Originaire de Chine, le théier fut introduit au Japon au VIe siècle mais l’usage du matcha (抹茶), thé vert broyé entre deux pierres jusqu’à en être réduit en poudre, n’apparut qu’au XIIe siècle, introduit par le moine Eisai (1141– 1215). Le matcha, battu avec un fouet de bambou afin d’obtenir une boisson mousseuse, est à l’origine associé au rituel des monastères zen où il est sert à diverses occasions, comme l’offrande au bouddha ou pour maintenir les moines éveillés pendant les longues séances de méditation. Il était également servi aux visiteurs issus de la classe militaire au pouvoir, ce qui favorisa sa diffusion dans le milieu shogunal au XIVe siècle.
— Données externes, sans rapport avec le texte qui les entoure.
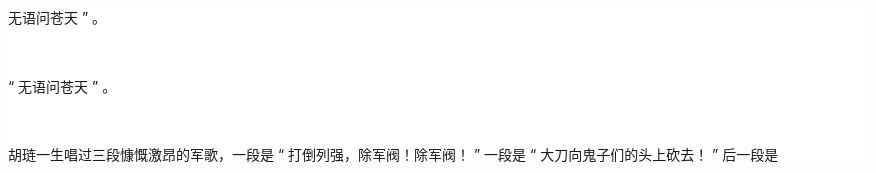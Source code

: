   </span>
  <span class="s1">
   无语问苍天
  </span>
  <span class="s2">
   ”
  </span>
  <span class="s1">
   。
  </span>
 </p>
 <p class="p2">
  <span class="s1">
  </span>
  <br/>
 </p>
 <p class="p1">
  <span class="s2">
   “
  </span>
  <span class="s1">
   无语问苍天
  </span>
  <span class="s2">
   ”
  </span>
  <span class="s1">
   。
  </span>
 </p>
 <p class="p2">
  <span class="s1">
  </span>
  <br/>
 </p>
 <p class="p1">
  <span class="s1">
   胡琏一生唱过三段慷慨激昂的军歌，一段是
  </span>
  <span class="s2">
   “
  </span>
  <span class="s1">
   打倒列强，除军阀！除军阀！
  </span>
  <span class="s2">
   ”
  </span>
  <span class="s1">
   一段是
  </span>
  <span class="s2">
   “
  </span>
  <span class="s1">
   大刀向鬼子们的头上砍去！
  </span>
  <span class="s2">
   ”
  </span>
  <span class="s1">
   后一段是
  </span>
  <span class="s2">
A partir du XVIe siècle, l’usage du thé (vert) se répands dans toute la société japonaise comme en témoigne l’ouverture des maisons de thé  (ochaya, お茶屋, lieu pour le thé).aikido

 

 

 

Kikuya thea House (début 20e siècle)

 

Bien qu’à l’origine consommé pour ses vertus médicinales, le thé était alors devenu prétexte à des réunions raffinées, baignées d’une ambiance sinisante, pour lesquelles des spécialistes, conseillers en matière d’esthétique chinoise auprès des shoguns, édictent des règles de présentation des objets (toujours chinois, notamment les bols en céramiques recouverts de céladon ou brune de type tenmoku) dans un cadre architectural précis et un univers d’objets sophistiqué.aikido kobayashi

 

C’est presque en opposition à cette orientation décadente que les moines zen Murata Shuko (1422 – 1503), ensuite Takeno Jō (1504 – 1555) et Sen no Rikyū (千利休) (1522 – 1591), considérant que la préparation et la dégustation du thé pouvaient être pratiquées comme un exercice de méditation, vont petit à petit imposer l’utilisation d’objets simples, fabriqués au Japon, et d’une beauté sans sophistication, comme les grès de Bizen ou de Shigaraki et les vanneries et les vases en bambou, ainsi que la pratique d’un lieu, le chashitsu, pavillon conçu comme une « chaumière », aux murs tapissés de papier uni ou recouverts de crépi et dont les piliers sont à peine équarri, lieu de petite taille destiné à rapprocher les participants entre eux, auquel conduit  un simple chemin dallé de pierres, ponctué de bassins et de lanternes.

 

Par la suite, les maîtres de thé, toujours issus de la classe des militaires (samouraï), vont parfois s’orienter vers une esthétique plus raffinée, moins frustre (kirei sabi) dont l’aboutissement sera la réalisation des pavillons de thé pour la villa Katsura du prince Toshihito à Kyoto mais ils contribueront à susciter de nouvelles formes stylistique, notamment parmi les laqueurs et les céramistes.aikido

 

 

aikido Bruxelles / Katsura tea house

 

Maison de thé dans les jardin de la vila Katsura (Kyoto)

 

 

Ichi-go, Ichi-e aikido

 

Si les principes esthétiques du wabi (侘び, mélancolie et solitude) et du sabi (usure du temps et solitude) dominent toute la production artistique destinée à la cérémonie du thé, qu’il s’agisse des ustensiles ou du pavillon de thé lui-même, c’est la notion de ichi-go ichi-e (一期一会), littéralement « une fois, une rencontre », conception évènementielle de la donation, dans laquelle ce qui se donne ne se donne que comme nouveauté sous l’espèce d’une rencontre, événement unique qui ne pourra jamais se reproduire à l’identique, c’est cette notion qui en est le centre.aikido kobayashi

 

Le  ichi-go ichi-e (一期一会) implique que la donation s’articule dans le sujet comme un premier temps logique vide de toute détermination, c’est-à-dire comme disponibilité pour la donation, donation pour la donation, don vide par quoi quelque chose peut venir à existence, c’est la rencontre, qui comme telle, car « une fois », seulement « une fois », ne vaut que comme lâchage, relâchement, déprise, évidement…etc.aMaître Hirokazu Kobayashi avait coutume de dire à ceux qui s’évertuait à parfaire ou renforcer leur acte, « seulement une fois« . Peu comprirent.

 

…/…

 

On arrête là pour l’instant. Dans un article prochain vous aurez des détails techniques sur la cérémonie elle-même.